Thursday 06 November 2008 11:33

Electronica 2008 - Read our full show coverage from Munich 

The mobile communications industry is facing an ongoing challenge to provide better bandwidth to a growing number of users.  Starting as early as 1991, with the first GSM network providing a data rate of 13kbit/s (full rate speech codec), we have now moved through UMTS and HSPA to new levels of wireless communication bandwidths with the introduction of LTE.  LTE – or Long Term Evolution (of GSM) – indicates promising benefits, such as ADSL-like high-speed connectivity, for both operators and consumers.

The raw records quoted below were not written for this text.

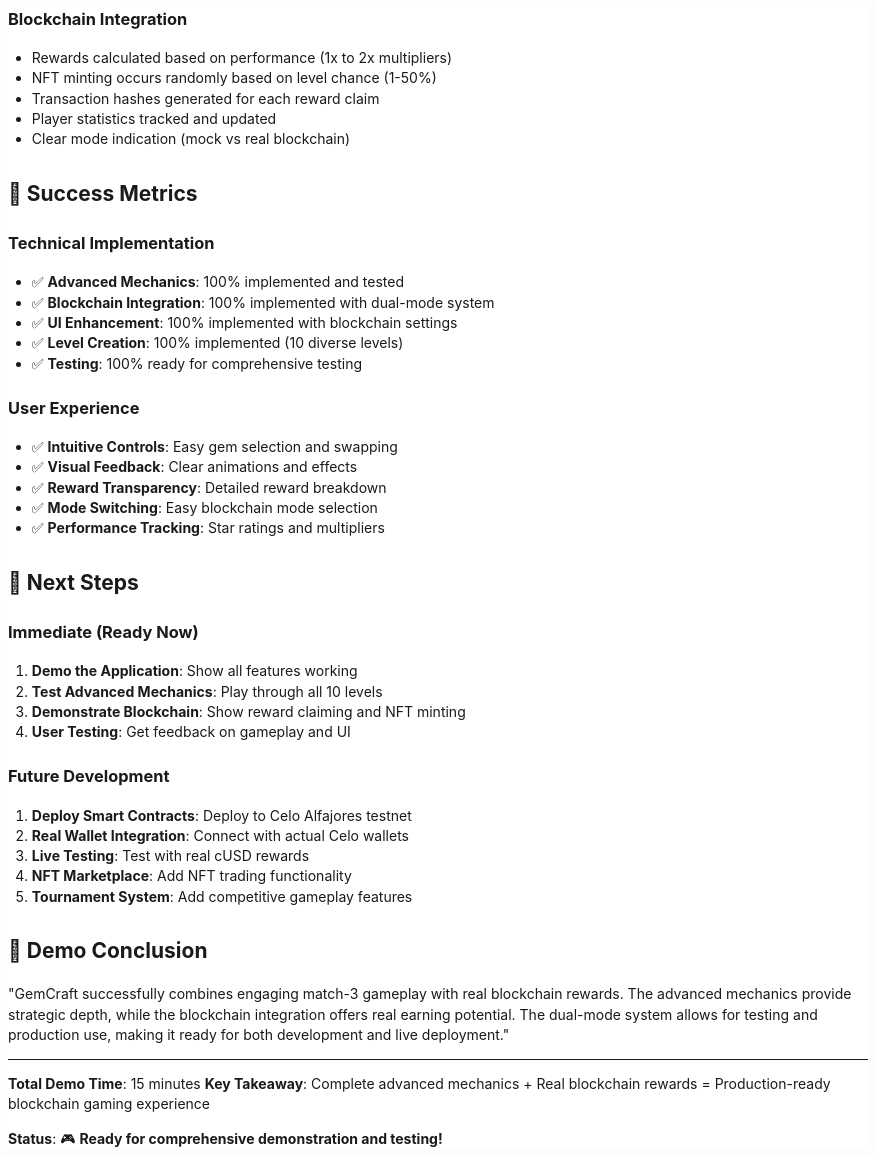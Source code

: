 ### Blockchain Integration
- Rewards calculated based on performance (1x to 2x multipliers)
- NFT minting occurs randomly based on level chance (1-50%)
- Transaction hashes generated for each reward claim
- Player statistics tracked and updated
- Clear mode indication (mock vs real blockchain)

## 🎉 Success Metrics

### Technical Implementation
- ✅ **Advanced Mechanics**: 100% implemented and tested
- ✅ **Blockchain Integration**: 100% implemented with dual-mode system
- ✅ **UI Enhancement**: 100% implemented with blockchain settings
- ✅ **Level Creation**: 100% implemented (10 diverse levels)
- ✅ **Testing**: 100% ready for comprehensive testing

### User Experience
- ✅ **Intuitive Controls**: Easy gem selection and swapping
- ✅ **Visual Feedback**: Clear animations and effects
- ✅ **Reward Transparency**: Detailed reward breakdown
- ✅ **Mode Switching**: Easy blockchain mode selection
- ✅ **Performance Tracking**: Star ratings and multipliers

## 🔮 Next Steps

### Immediate (Ready Now)
1. **Demo the Application**: Show all features working
2. **Test Advanced Mechanics**: Play through all 10 levels
3. **Demonstrate Blockchain**: Show reward claiming and NFT minting
4. **User Testing**: Get feedback on gameplay and UI

### Future Development
1. **Deploy Smart Contracts**: Deploy to Celo Alfajores testnet
2. **Real Wallet Integration**: Connect with actual Celo wallets
3. **Live Testing**: Test with real cUSD rewards
4. **NFT Marketplace**: Add NFT trading functionality
5. **Tournament System**: Add competitive gameplay features

## 🎯 Demo Conclusion

"GemCraft successfully combines engaging match-3 gameplay with real blockchain rewards. The advanced mechanics provide strategic depth, while the blockchain integration offers real earning potential. The dual-mode system allows for testing and production use, making it ready for both development and live deployment."

---

**Total Demo Time**: 15 minutes
**Key Takeaway**: Complete advanced mechanics + Real blockchain rewards = Production-ready blockchain gaming experience

**Status**: 🎮 **Ready for comprehensive demonstration and testing!**

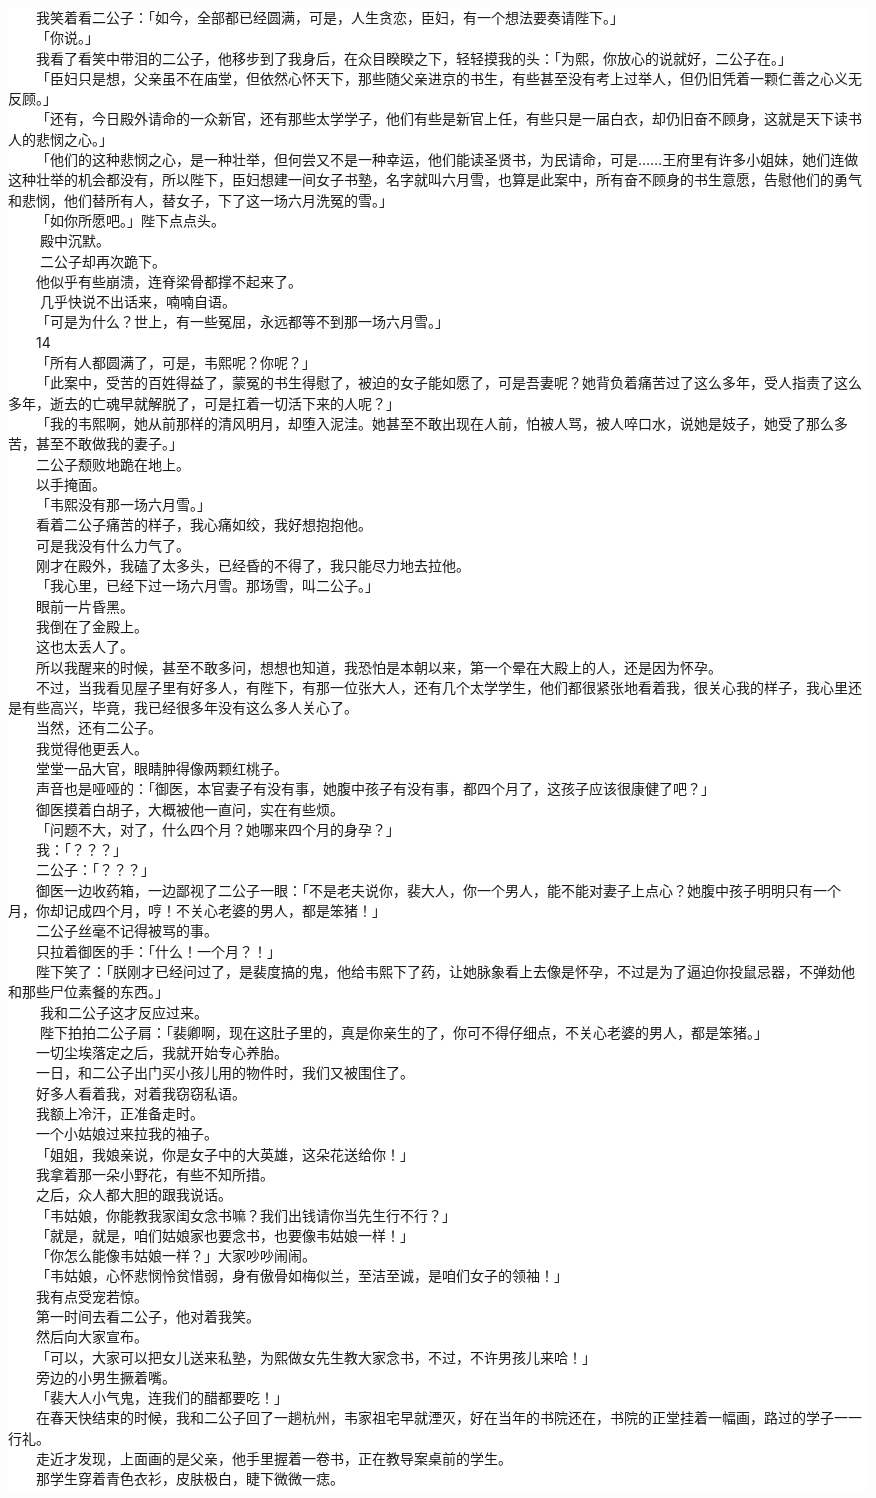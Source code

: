 &emsp;&emsp;我笑着看二公子：「如今，全部都已经圆满，可是，人生贪恋，臣妇，有一个想法要奏请陛下。」  
&emsp;&emsp;「你说。」  
&emsp;&emsp;我看了看笑中带泪的二公子，他移步到了我身后，在众目睽睽之下，轻轻摸我的头：「为熙，你放心的说就好，二公子在。」  
&emsp;&emsp;「臣妇只是想，父亲虽不在庙堂，但依然心怀天下，那些随父亲进京的书生，有些甚至没有考上过举人，但仍旧凭着一颗仁善之心义无反顾。」  
&emsp;&emsp;「还有，今日殿外请命的一众新官，还有那些太学学子，他们有些是新官上任，有些只是一届白衣，却仍旧奋不顾身，这就是天下读书人的悲悯之心。」  
&emsp;&emsp;「他们的这种悲悯之心，是一种壮举，但何尝又不是一种幸运，他们能读圣贤书，为民请命，可是……王府里有许多小姐妹，她们连做这种壮举的机会都没有，所以陛下，臣妇想建一间女子书塾，名字就叫六月雪，也算是此案中，所有奋不顾身的书生意愿，告慰他们的勇气和悲悯，他们替所有人，替女子，下了这一场六月洗冤的雪。」  
&emsp;&emsp;「如你所愿吧。」陛下点点头。  
&emsp;&emsp; 殿中沉默。  
&emsp;&emsp; 二公子却再次跪下。  
&emsp;&emsp;他似乎有些崩溃，连脊梁骨都撑不起来了。  
&emsp;&emsp; 几乎快说不出话来，喃喃自语。  
&emsp;&emsp;「可是为什么？世上，有一些冤屈，永远都等不到那一场六月雪。」  
&emsp;&emsp;14  
&emsp;&emsp;「所有人都圆满了，可是，韦熙呢？你呢？」  
&emsp;&emsp;「此案中，受苦的百姓得益了，蒙冤的书生得慰了，被迫的女子能如愿了，可是吾妻呢？她背负着痛苦过了这么多年，受人指责了这么多年，逝去的亡魂早就解脱了，可是扛着一切活下来的人呢？」  
&emsp;&emsp;「我的韦熙啊，她从前那样的清风明月，却堕入泥洼。她甚至不敢出现在人前，怕被人骂，被人啐口水，说她是妓子，她受了那么多苦，甚至不敢做我的妻子。」  
&emsp;&emsp;二公子颓败地跪在地上。  
&emsp;&emsp;以手掩面。  
&emsp;&emsp;「韦熙没有那一场六月雪。」  
&emsp;&emsp;看着二公子痛苦的样子，我心痛如绞，我好想抱抱他。  
&emsp;&emsp;可是我没有什么力气了。  
&emsp;&emsp;刚才在殿外，我磕了太多头，已经昏的不得了，我只能尽力地去拉他。  
&emsp;&emsp;「我心里，已经下过一场六月雪。那场雪，叫二公子。」  
&emsp;&emsp;眼前一片昏黑。  
&emsp;&emsp;我倒在了金殿上。  
&emsp;&emsp;这也太丢人了。  
&emsp;&emsp;所以我醒来的时候，甚至不敢多问，想想也知道，我恐怕是本朝以来，第一个晕在大殿上的人，还是因为怀孕。  
&emsp;&emsp;不过，当我看见屋子里有好多人，有陛下，有那一位张大人，还有几个太学学生，他们都很紧张地看着我，很关心我的样子，我心里还是有些高兴，毕竟，我已经很多年没有这么多人关心了。  
&emsp;&emsp;当然，还有二公子。  
&emsp;&emsp;我觉得他更丢人。  
&emsp;&emsp;堂堂一品大官，眼睛肿得像两颗红桃子。  
&emsp;&emsp;声音也是哑哑的：「御医，本官妻子有没有事，她腹中孩子有没有事，都四个月了，这孩子应该很康健了吧？」  
&emsp;&emsp;御医摸着白胡子，大概被他一直问，实在有些烦。  
&emsp;&emsp;「问题不大，对了，什么四个月？她哪来四个月的身孕？」  
&emsp;&emsp;我：「？？？」  
&emsp;&emsp;二公子：「？？？」  
&emsp;&emsp;御医一边收药箱，一边鄙视了二公子一眼：「不是老夫说你，裴大人，你一个男人，能不能对妻子上点心？她腹中孩子明明只有一个月，你却记成四个月，哼！不关心老婆的男人，都是笨猪！」  
&emsp;&emsp;二公子丝毫不记得被骂的事。  
&emsp;&emsp;只拉着御医的手：「什么！一个月？！」  
&emsp;&emsp;陛下笑了：「朕刚才已经问过了，是裴度搞的鬼，他给韦熙下了药，让她脉象看上去像是怀孕，不过是为了逼迫你投鼠忌器，不弹劾他和那些尸位素餐的东西。」  
&emsp;&emsp; 我和二公子这才反应过来。  
&emsp;&emsp; 陛下拍拍二公子肩：「裴卿啊，现在这肚子里的，真是你亲生的了，你可不得仔细点，不关心老婆的男人，都是笨猪。」  
&emsp;&emsp;一切尘埃落定之后，我就开始专心养胎。  
&emsp;&emsp;一日，和二公子出门买小孩儿用的物件时，我们又被围住了。  
&emsp;&emsp;好多人看着我，对着我窃窃私语。  
&emsp;&emsp;我额上冷汗，正准备走时。  
&emsp;&emsp;一个小姑娘过来拉我的袖子。  
&emsp;&emsp;「姐姐，我娘亲说，你是女子中的大英雄，这朵花送给你！」  
&emsp;&emsp;我拿着那一朵小野花，有些不知所措。  
&emsp;&emsp;之后，众人都大胆的跟我说话。  
&emsp;&emsp;「韦姑娘，你能教我家闺女念书嘛？我们出钱请你当先生行不行？」  
&emsp;&emsp;「就是，就是，咱们姑娘家也要念书，也要像韦姑娘一样！」  
&emsp;&emsp;「你怎么能像韦姑娘一样？」大家吵吵闹闹。  
&emsp;&emsp;「韦姑娘，心怀悲悯怜贫惜弱，身有傲骨如梅似兰，至洁至诚，是咱们女子的领袖！」  
&emsp;&emsp;我有点受宠若惊。  
&emsp;&emsp;第一时间去看二公子，他对着我笑。  
&emsp;&emsp;然后向大家宣布。  
&emsp;&emsp;「可以，大家可以把女儿送来私塾，为熙做女先生教大家念书，不过，不许男孩儿来哈！」  
&emsp;&emsp;旁边的小男生撅着嘴。  
&emsp;&emsp;「裴大人小气鬼，连我们的醋都要吃！」  
&emsp;&emsp;在春天快结束的时候，我和二公子回了一趟杭州，韦家祖宅早就湮灭，好在当年的书院还在，书院的正堂挂着一幅画，路过的学子一一行礼。  
&emsp;&emsp;走近才发现，上面画的是父亲，他手里握着一卷书，正在教导案桌前的学生。  
&emsp;&emsp;那学生穿着青色衣衫，皮肤极白，睫下微微一痣。  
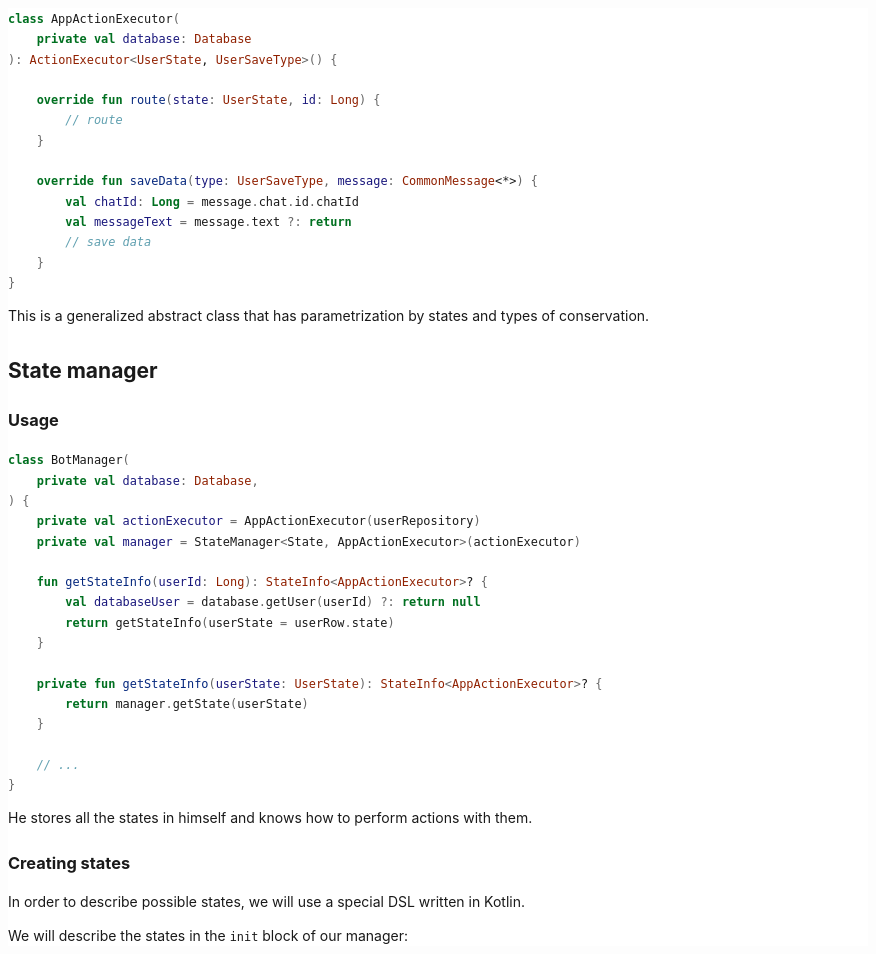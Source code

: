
 ```kotlin
class AppActionExecutor(
    private val database: Database
): ActionExecutor<UserState, UserSaveType>() {

    override fun route(state: UserState, id: Long) {
        // route
    }

    override fun saveData(type: UserSaveType, message: CommonMessage<*>) {
        val chatId: Long = message.chat.id.chatId
        val messageText = message.text ?: return
        // save data
    }
}
```

This is a generalized abstract class that has 
parametrization by states and types of conservation.

## State manager

### Usage

```kotlin
class BotManager(
    private val database: Database,
) {
    private val actionExecutor = AppActionExecutor(userRepository)
    private val manager = StateManager<State, AppActionExecutor>(actionExecutor)

    fun getStateInfo(userId: Long): StateInfo<AppActionExecutor>? {
        val databaseUser = database.getUser(userId) ?: return null
        return getStateInfo(userState = userRow.state)
    }

    private fun getStateInfo(userState: UserState): StateInfo<AppActionExecutor>? {
        return manager.getState(userState)
    }
    
    // ...
}
```

He stores all the states in himself and
knows how to perform actions with them.

### Creating states

In order to describe possible states, we will 
use a special DSL written in Kotlin.

We will describe the states in the `init` block of our manager: 
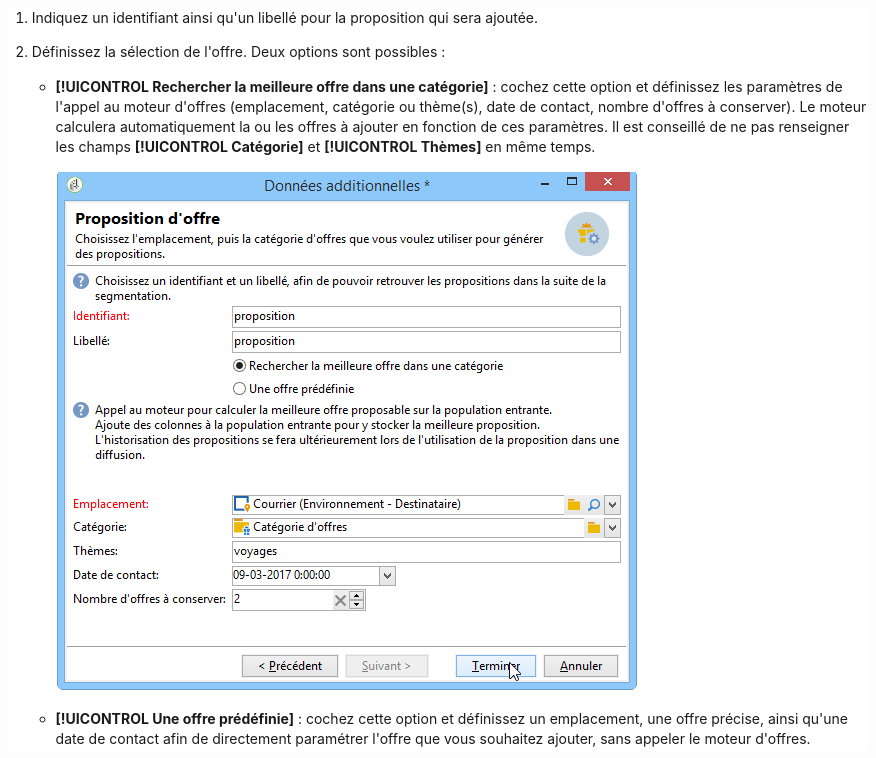 1. Indiquez un identifiant ainsi qu&#39;un libellé pour la proposition qui sera ajoutée.
1. Définissez la sélection de l&#39;offre. Deux options sont possibles :

   * **[!UICONTROL Rechercher la meilleure offre dans une catégorie]** : cochez cette option et définissez les paramètres de l&#39;appel au moteur d&#39;offres (emplacement, catégorie ou thème(s), date de contact, nombre d&#39;offres à conserver). Le moteur calculera automatiquement la ou les offres à ajouter en fonction de ces paramètres. Il est conseillé de ne pas renseigner les champs **[!UICONTROL Catégorie]** et **[!UICONTROL Thèmes]** en même temps.

      ![](assets/int_enrichment_offer3.png)

   * **[!UICONTROL Une offre prédéfinie]** : cochez cette option et définissez un emplacement, une offre précise, ainsi qu&#39;une date de contact afin de directement paramétrer l&#39;offre que vous souhaitez ajouter, sans appeler le moteur d&#39;offres.
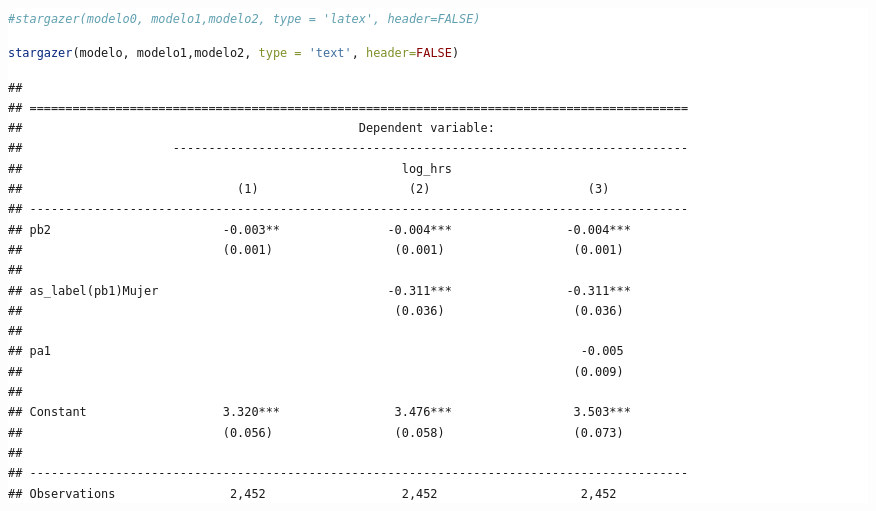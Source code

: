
``` r
#stargazer(modelo0, modelo1,modelo2, type = 'latex', header=FALSE)
```

``` r
stargazer(modelo, modelo1,modelo2, type = 'text', header=FALSE)
```

    ## 
    ## ============================================================================================
    ##                                               Dependent variable:                           
    ##                     ------------------------------------------------------------------------
    ##                                                     log_hrs                                 
    ##                              (1)                     (2)                      (3)           
    ## --------------------------------------------------------------------------------------------
    ## pb2                        -0.003**               -0.004***                -0.004***        
    ##                            (0.001)                 (0.001)                  (0.001)         
    ##                                                                                             
    ## as_label(pb1)Mujer                                -0.311***                -0.311***        
    ##                                                    (0.036)                  (0.036)         
    ##                                                                                             
    ## pa1                                                                          -0.005         
    ##                                                                             (0.009)         
    ##                                                                                             
    ## Constant                   3.320***                3.476***                 3.503***        
    ##                            (0.056)                 (0.058)                  (0.073)         
    ##                                                                                             
    ## --------------------------------------------------------------------------------------------
    ## Observations                2,452                   2,452                    2,452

Clearly, LTE holds significant promise as one of the major mobile communication standards in the near future.  However, the introduction of LTE in handsets and data cards is not without technical challenges.  A demanding standard with high computational needs, LTE poses a challenge to system architects to efficiently balance three aspects in a mobile terminal: power consumption, system performance, and flexibility.

What’s more: With consumer demand for global service access, mobile terminals will have to continue to support older standards such as UMTS.  Add to this, other communication protocols, like WiFi and Bluetooth, which are a given in mid- to high-end phones.  As a result, a multi-RAT (Radio Access Technology) approach is required in many of the LTE solutions.  In a classical solution, this is partly solved by having dedicated solutions for different modes of operation, for example, by having dedicated hard-wired chips for different standards.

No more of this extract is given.